Endpoint Manager Compliance & App Protection - GraphAPIConfig
This post continues the coverage of the GraphAPIConfig repo, which contains a set of baseline recommended configurations for the Graph API. This is set up as a template, so you can duplicate this and modify as appropriate. Please always grab the latest versions from GitHub.
For Endpoint Manager, I’ll be defining App Protection policies for Android and iOS (including iPadOS) and Device Compliance policies for Windows 10. This is because for Android and iOS, these are mostly used for personal devices, and for Windows, it’s more likely that they’ll be corporate devices.

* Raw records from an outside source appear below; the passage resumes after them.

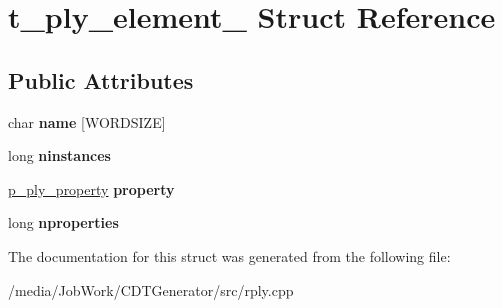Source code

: \hypertarget{structt__ply__element__}{\section{t\-\_\-ply\-\_\-element\-\_\- Struct Reference}
\label{structt__ply__element__}
}
\subsection*{Public Attributes}
\begin{DoxyCompactItemize}
\item 
\hypertarget{structt__ply__element___a4190e367a648df18c038ef3cbe80e266}{char {\bfseries name} \mbox{[}W\-O\-R\-D\-S\-I\-Z\-E\mbox{]}}\label{structt__ply__element___a4190e367a648df18c038ef3cbe80e266}

\item 
\hypertarget{structt__ply__element___a742314a40fcbc69660907d9be9ae4927}{long {\bfseries ninstances}}\label{structt__ply__element___a742314a40fcbc69660907d9be9ae4927}

\item 
\hypertarget{structt__ply__element___adf2e07d9d09ac4c1152c396f88bf8ddc}{\hyperlink{structt__ply__property__}{p\-\_\-ply\-\_\-property} {\bfseries property}}\label{structt__ply__element___adf2e07d9d09ac4c1152c396f88bf8ddc}

\item 
\hypertarget{structt__ply__element___a604596912c74d0521a02561884c1ffa9}{long {\bfseries nproperties}}\label{structt__ply__element___a604596912c74d0521a02561884c1ffa9}

\end{DoxyCompactItemize}


The documentation for this struct was generated from the following file\-:\begin{DoxyCompactItemize}
\item 
/media/\-Job\-Work/\-C\-D\-T\-Generator/src/rply.\-cpp\end{DoxyCompactItemize}
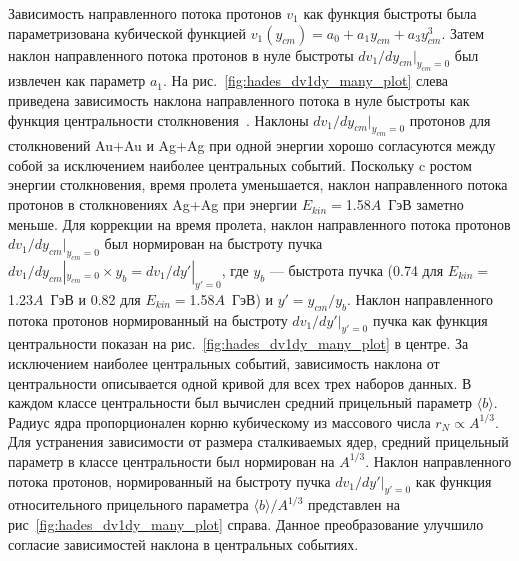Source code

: Зависимость направленного потока протонов $v_1$ как функция быстроты была параметризована кубической функцией $v_1(y_{cm}) = a_0 + a_1 y_{cm} + a_3 y_{cm}^3$. 
Затем наклон направленного потока протонов в нуле быстроты $dv_1/dy_{cm}|_{y_{cm}=0}$ был извлечен как параметр $a_1$.
На рис.~\ref{fig:hades_dv1dy_many_plot} слева приведена зависимость наклона направленного потока в нуле быстроты как функция центральности столкновения~\cite{Mamaev:2024-2}.
Наклоны $dv_1/dy_{cm}|_{y_{cm}=0}$ протонов для столкновений Au+Au и Ag+Ag при одной энергии хорошо согласуются между собой за исключением наиболее центральных событий. 
Поскольку c ростом энергии столкновения, время пролета уменьшается, наклон направленного потока протонов в столкновениях Ag+Ag при энергии $E_{kin}=$1.58$A$~ГэВ заметно меньше.
Для коррекции на время пролета, наклон направленного потока протонов $dv_1/dy_{cm}|_{y_{cm}=0}$ был нормирован на быстроту пучка $dv_1/dy_{cm}|_{y_{cm}=0} \times y_{b} = dv_1/dy'|_{y'=0}$, где $y_{b}$ --- быстрота пучка (0.74 для $E_{kin}=$1.23$A$~ГэВ и 0.82 для  $E_{kin}=$1.58$A$~ГэВ) и $y'=y_{cm}/y_b$.
Наклон направленного потока протонов нормированный на быстроту $dv_1/dy'|_{y'=0}$ пучка как функция центральности показан на рис.~\ref{fig:hades_dv1dy_many_plot} в центре. 
За исключением наиболее центральных событий, зависимость наклона от центральности описывается одной кривой для всех трех наборов данных.
В каждом классе центральности был вычислен средний прицельный параметр $\langle b \rangle$. 
Радиус ядра пропорционален корню кубическому из массового числа $r_N \propto A^{1/3}$.
Для устранения зависимости от размера сталкиваемых ядер, средний прицельный параметр в классе центральности был нормирован на $A^{1/3}$.
Наклон направленного потока протонов, нормированный на быстроту пучка $dv_1/dy'|_{y'=0}$ как функция относительного прицельного параметра  $ \langle b \rangle / A^{1/3}$ представлен на рис~\ref{fig:hades_dv1dy_many_plot} справа.
Данное преобразование улучшило согласие зависимостей наклона в центральных событиях. 
%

I apply these policies to my personal Azure AD tenant, so they apply to my iPad, Android phone and Windows laptop. I don’t have a Mac…so I haven’t created a policy for that…when I have some free time I’ll flesh these out more (including device compliance for Android and iOS).

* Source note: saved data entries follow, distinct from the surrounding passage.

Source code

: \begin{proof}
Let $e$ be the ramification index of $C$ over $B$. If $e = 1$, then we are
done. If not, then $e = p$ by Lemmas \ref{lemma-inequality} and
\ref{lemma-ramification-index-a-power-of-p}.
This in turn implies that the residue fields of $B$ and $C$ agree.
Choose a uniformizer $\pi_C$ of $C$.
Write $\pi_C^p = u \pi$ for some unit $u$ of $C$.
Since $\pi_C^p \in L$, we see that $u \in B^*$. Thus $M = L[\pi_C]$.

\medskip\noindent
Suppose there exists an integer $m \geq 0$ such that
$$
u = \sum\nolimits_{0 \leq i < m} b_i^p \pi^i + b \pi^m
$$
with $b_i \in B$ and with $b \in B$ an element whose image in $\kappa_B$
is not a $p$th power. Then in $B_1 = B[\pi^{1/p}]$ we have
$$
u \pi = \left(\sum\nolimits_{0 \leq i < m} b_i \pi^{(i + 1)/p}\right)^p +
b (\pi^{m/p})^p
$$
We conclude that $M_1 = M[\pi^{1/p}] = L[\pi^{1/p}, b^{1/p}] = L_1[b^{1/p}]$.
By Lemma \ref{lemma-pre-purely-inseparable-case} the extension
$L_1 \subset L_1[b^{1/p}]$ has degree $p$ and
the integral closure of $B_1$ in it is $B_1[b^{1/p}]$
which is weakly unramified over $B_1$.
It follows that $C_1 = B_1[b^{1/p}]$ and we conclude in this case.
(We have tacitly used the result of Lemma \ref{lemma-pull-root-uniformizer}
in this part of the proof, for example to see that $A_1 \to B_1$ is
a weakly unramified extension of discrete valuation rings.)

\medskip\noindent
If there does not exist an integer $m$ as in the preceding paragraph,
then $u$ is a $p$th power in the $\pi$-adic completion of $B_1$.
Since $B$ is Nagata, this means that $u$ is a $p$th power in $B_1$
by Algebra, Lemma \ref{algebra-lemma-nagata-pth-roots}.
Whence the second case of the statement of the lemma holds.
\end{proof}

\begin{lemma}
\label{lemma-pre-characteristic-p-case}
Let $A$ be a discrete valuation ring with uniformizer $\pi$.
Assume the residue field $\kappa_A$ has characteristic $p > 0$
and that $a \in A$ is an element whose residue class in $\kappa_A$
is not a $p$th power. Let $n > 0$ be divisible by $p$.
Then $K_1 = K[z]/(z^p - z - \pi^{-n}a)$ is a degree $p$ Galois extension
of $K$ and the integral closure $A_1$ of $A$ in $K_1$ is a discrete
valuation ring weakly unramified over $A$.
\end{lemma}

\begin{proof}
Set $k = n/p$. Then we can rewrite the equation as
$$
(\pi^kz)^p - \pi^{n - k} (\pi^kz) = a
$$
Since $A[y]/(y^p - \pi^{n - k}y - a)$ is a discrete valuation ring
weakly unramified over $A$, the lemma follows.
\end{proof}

- App Protection for Android
- App Protection for iOS (including iPadOS)
- Device Compliance for Windows (10)
These definitions are available in the GraphAPIConfig template repo in GitHub.
The policy definitions include the policy type, such as ‘androidManagedAppProtection’. This is not required to create a policy, however, when the policy type is not identified in the config, it must be defined within the Uri for the API call.
App Protection for Android
This definition is available here: REF-01, which you can access from my GitHub.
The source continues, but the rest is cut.